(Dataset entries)
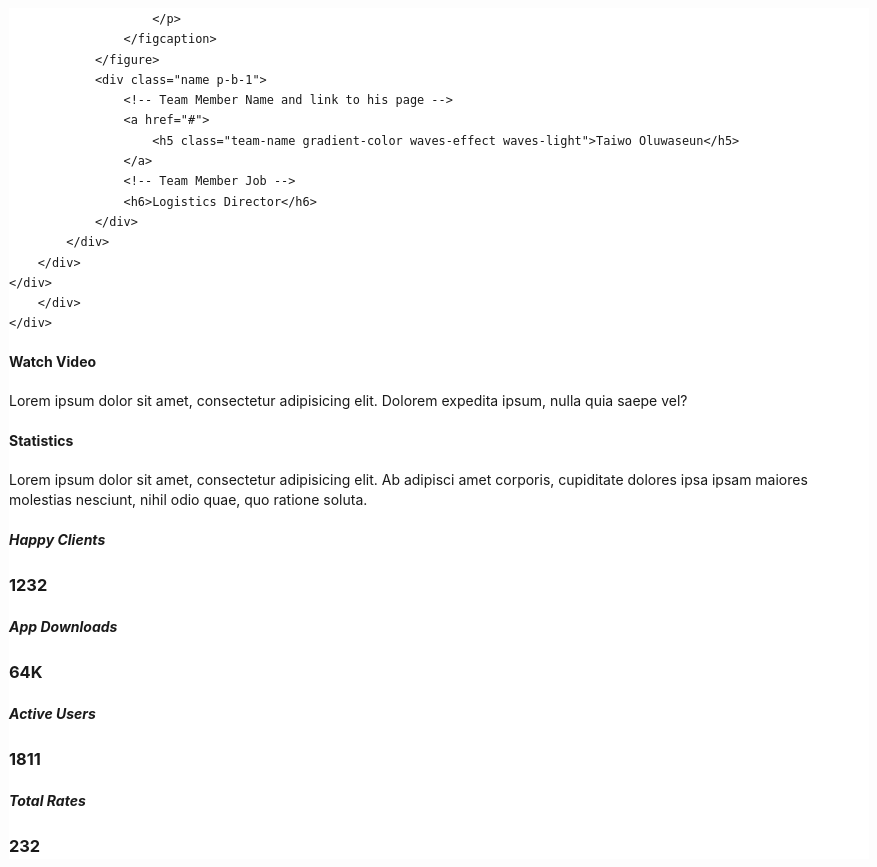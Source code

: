                         </p>
                    </figcaption>
                </figure>
                <div class="name p-b-1">
                    <!-- Team Member Name and link to his page -->
                    <a href="#">
                        <h5 class="team-name gradient-color waves-effect waves-light">Taiwo Oluwaseun</h5>
                    </a>
                    <!-- Team Member Job -->
                    <h6>Logistics Director</h6>
                </div>
            </div>
        </div>
    </div>
        </div>
    </div>
       
</section>


<section id="video" class="main-sectioncenter-align">
    <div class="gradient-color overlay"></div>
    <div class="container">
        <!--Title-->
        <h4 class="reflection-text reflection-text-white p-b-2">Watch Video</h4
        <p class="p-t-1 desc">Lorem ipsum dolor sit amet, consectetur adipisicing elit. Dolorem expedita ipsum, nulla quia saepe vel?</p>
        <a class="icon-button" href="https://www.youtube.com/watch?v=tpWFwnj9WKc" data-lity>
            <i class="fa fa-play-circle fa-4x"></i>
        </a>
    </div>
</section>


<section id="statistics" class="main-sectioncenter-align" style="background:url('images/background/header-bg-10.jpg')bottomfixed;">
    <!-- Color Overylay -->
    <div class="gradient-color overlay"></div>
    <div class="container">
        <!--Title-->
        <h4 class="reflection-text reflection-text-white p-b-2">Statistics</h4>
        <!-- Description -->
        <p class="p-t-1 desc">Lorem ipsum dolor sit amet, consectetur adipisicing elit. Ab adipisci amet corporis, cupiditate dolores ipsa ipsam maiores molestias nesciunt, nihil odio quae, quo ratione soluta.</p>
        <div class="row p-t-2">
            <div class="col s12 m6 l3 p-tb-1">
                <i class="fa fa-heart fa-3x" aria-hidden="true"></i>
                <h5>Happy Clients</h5>
                <h3 class="counter">1232</h3>
            </div>
            <div class="col s12 m6 l3 p-tb-1">
                <i class="fa fa-cloud-download fa-3x" aria-hidden="true"></i>
                <h5>App Downloads</h5>
                <h3><span class="counter">64</span>K</h3>
            </div>
        <div class="col s12 m6 l3 p-tb-1">
                <i class="fa fa-reddit-alien fa-3x" aria-hidden="true"></i>
                <h5>Active Users</h5>
                <h3 class="counter">1811</h3>
            </div>
            <div class="col s12 m6 l3 p-tb-1">
                <i class="fa fa-star fa-3x" aria-hidden="true"></i>
                <h5>Total Rates</h5>
                <h3 class="counter">232</h3>
            </div>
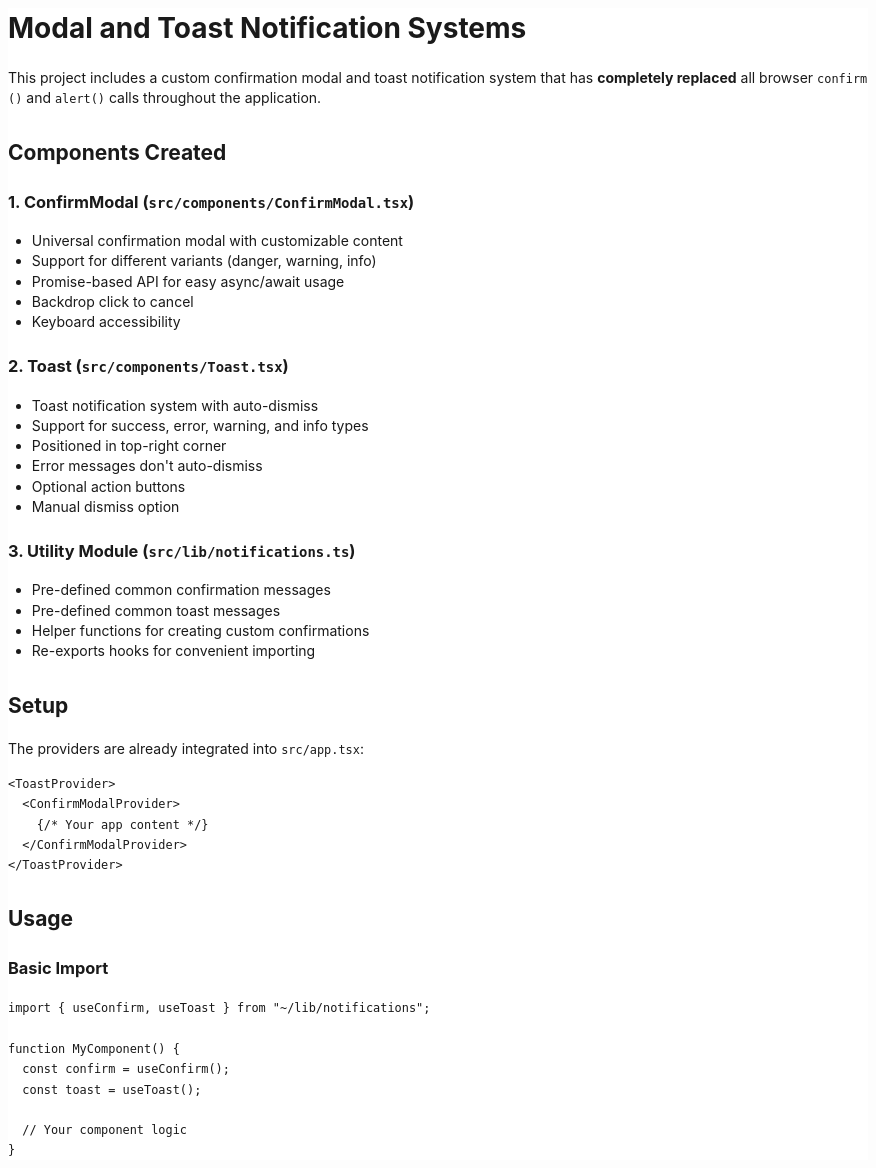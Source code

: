 # Modal and Toast Notification Systems

This project includes a custom confirmation modal and toast notification system that has **completely replaced** all browser `confirm()` and `alert()` calls throughout the application.

## Components Created

### 1. ConfirmModal (`src/components/ConfirmModal.tsx`)
- Universal confirmation modal with customizable content
- Support for different variants (danger, warning, info)
- Promise-based API for easy async/await usage
- Backdrop click to cancel
- Keyboard accessibility

### 2. Toast (`src/components/Toast.tsx`)
- Toast notification system with auto-dismiss
- Support for success, error, warning, and info types
- Positioned in top-right corner
- Error messages don't auto-dismiss
- Optional action buttons
- Manual dismiss option

### 3. Utility Module (`src/lib/notifications.ts`)
- Pre-defined common confirmation messages
- Pre-defined common toast messages
- Helper functions for creating custom confirmations
- Re-exports hooks for convenient importing

## Setup

The providers are already integrated into `src/app.tsx`:

```tsx
<ToastProvider>
  <ConfirmModalProvider>
    {/* Your app content */}
  </ConfirmModalProvider>
</ToastProvider>
```

## Usage

### Basic Import

```tsx
import { useConfirm, useToast } from "~/lib/notifications";

function MyComponent() {
  const confirm = useConfirm();
  const toast = useToast();
  
  // Your component logic
}
```
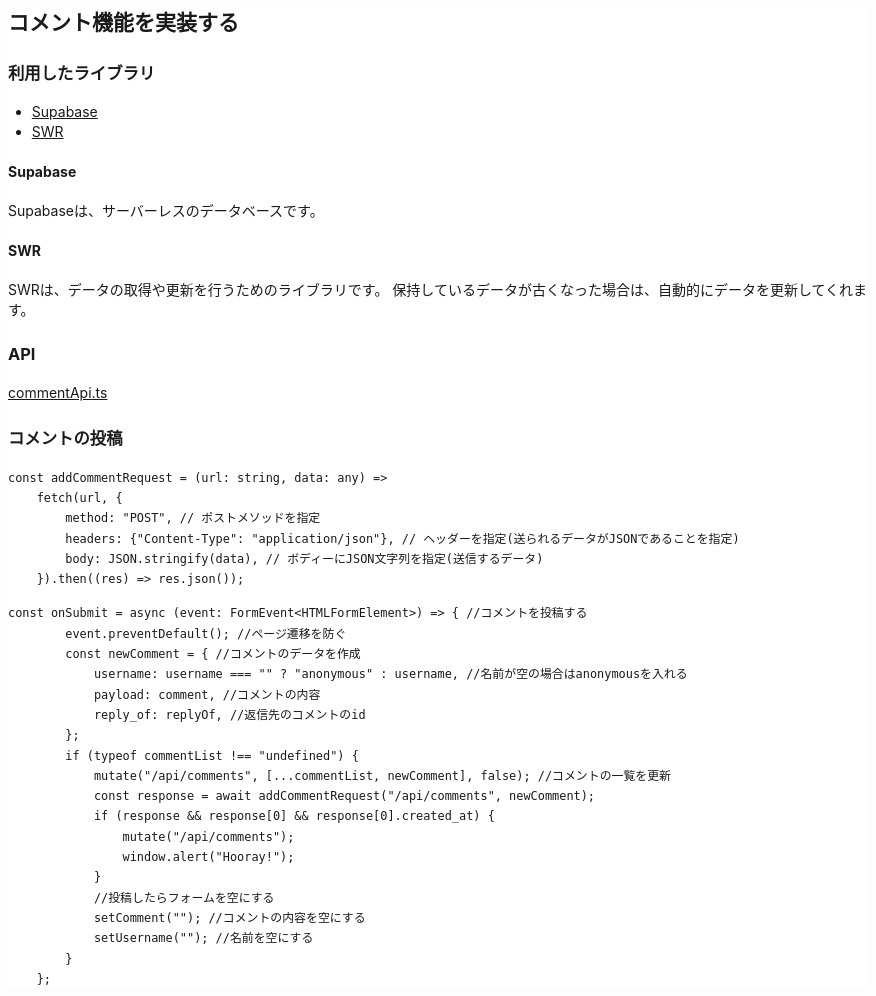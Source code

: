 ## コメント機能を実装する

### 利用したライブラリ

- [Supabase](https://supabase.io/)
- [SWR](https://swr.vercel.app/)

#### Supabase

Supabaseは、サーバーレスのデータベースです。

#### SWR

SWRは、データの取得や更新を行うためのライブラリです。
保持しているデータが古くなった場合は、自動的にデータを更新してくれます。

### API
[commentApi.ts](https://github.com/eiei114/md_blog2023/blob/07bec0d60fac9432e269519f2db7864d9da9066a/pages/api/comments.ts)

### コメントの投稿

```
const addCommentRequest = (url: string, data: any) =>
    fetch(url, {
        method: "POST", // ポストメソッドを指定
        headers: {"Content-Type": "application/json"}, // ヘッダーを指定(送られるデータがJSONであることを指定)
        body: JSON.stringify(data), // ボディーにJSON文字列を指定(送信するデータ)
    }).then((res) => res.json()); 
```

```
const onSubmit = async (event: FormEvent<HTMLFormElement>) => { //コメントを投稿する
        event.preventDefault(); //ページ遷移を防ぐ
        const newComment = { //コメントのデータを作成
            username: username === "" ? "anonymous" : username, //名前が空の場合はanonymousを入れる
            payload: comment, //コメントの内容
            reply_of: replyOf, //返信先のコメントのid
        };
        if (typeof commentList !== "undefined") {
            mutate("/api/comments", [...commentList, newComment], false); //コメントの一覧を更新
            const response = await addCommentRequest("/api/comments", newComment);
            if (response && response[0] && response[0].created_at) {
                mutate("/api/comments");
                window.alert("Hooray!");
            }
            //投稿したらフォームを空にする
            setComment(""); //コメントの内容を空にする
            setUsername(""); //名前を空にする
        }
    };
```
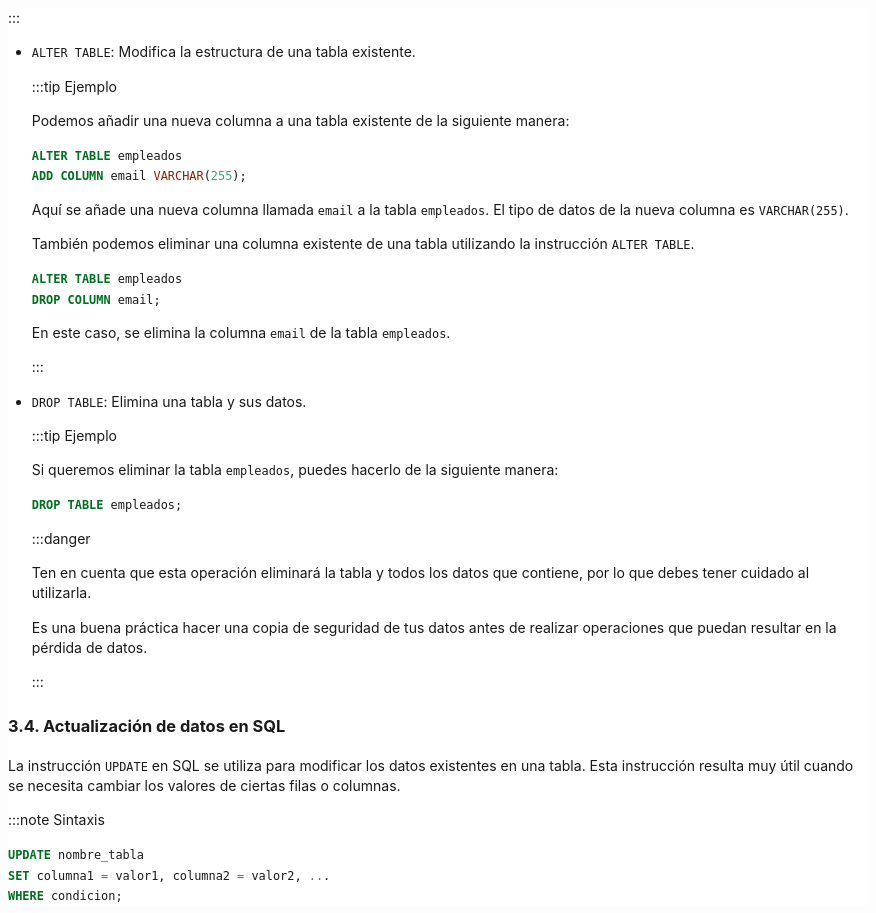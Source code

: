   :::

- `ALTER TABLE`: Modifica la estructura de una tabla existente.

  :::tip Ejemplo

  Podemos añadir una nueva columna a una tabla existente de la siguiente manera:

  ```sql
  ALTER TABLE empleados
  ADD COLUMN email VARCHAR(255);
  ```

  Aquí se añade una nueva columna llamada `email` a la tabla `empleados`. El tipo de
  datos de la nueva columna es `VARCHAR(255)`.

  También podemos eliminar una columna existente de una tabla utilizando la instrucción
  `ALTER TABLE`.

  ```sql
  ALTER TABLE empleados
  DROP COLUMN email;
  ```

  En este caso, se elimina la columna `email` de la tabla `empleados`.

  :::

- `DROP TABLE`: Elimina una tabla y sus datos.

  :::tip Ejemplo

  Si queremos eliminar la tabla `empleados`, puedes hacerlo de la siguiente manera:

  ```sql
  DROP TABLE empleados;
  ```

  :::danger

  Ten en cuenta que esta operación eliminará la tabla y todos los datos que contiene, por
  lo que debes tener cuidado al utilizarla.

  Es una buena práctica hacer una copia de seguridad de tus datos antes de realizar
  operaciones que puedan resultar en la pérdida de datos.

  :::

### 3.4. Actualización de datos en SQL

La instrucción `UPDATE` en SQL se utiliza para modificar los datos existentes en una
tabla. Esta instrucción resulta muy útil cuando se necesita cambiar los valores de
ciertas filas o columnas.

:::note Sintaxis

```sql
UPDATE nombre_tabla
SET columna1 = valor1, columna2 = valor2, ...
WHERE condicion;
```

EXERCISE AIM
Reproduce only the lines from the beginning of the data through the line that contains "<!-- Team Member Job -->", both included, and please drop the pictures.

ANSWER BELOW
Source code

:                         </p>
                    </figcaption>
                </figure>
                <div class="name p-b-1">
                    <!-- Team Member Name and link to his page -->
                    <a href="#">
                        <h5 class="team-name gradient-color waves-effect waves-light">Taiwo Oluwaseun</h5>
                    </a>
                    <!-- Team Member Job -->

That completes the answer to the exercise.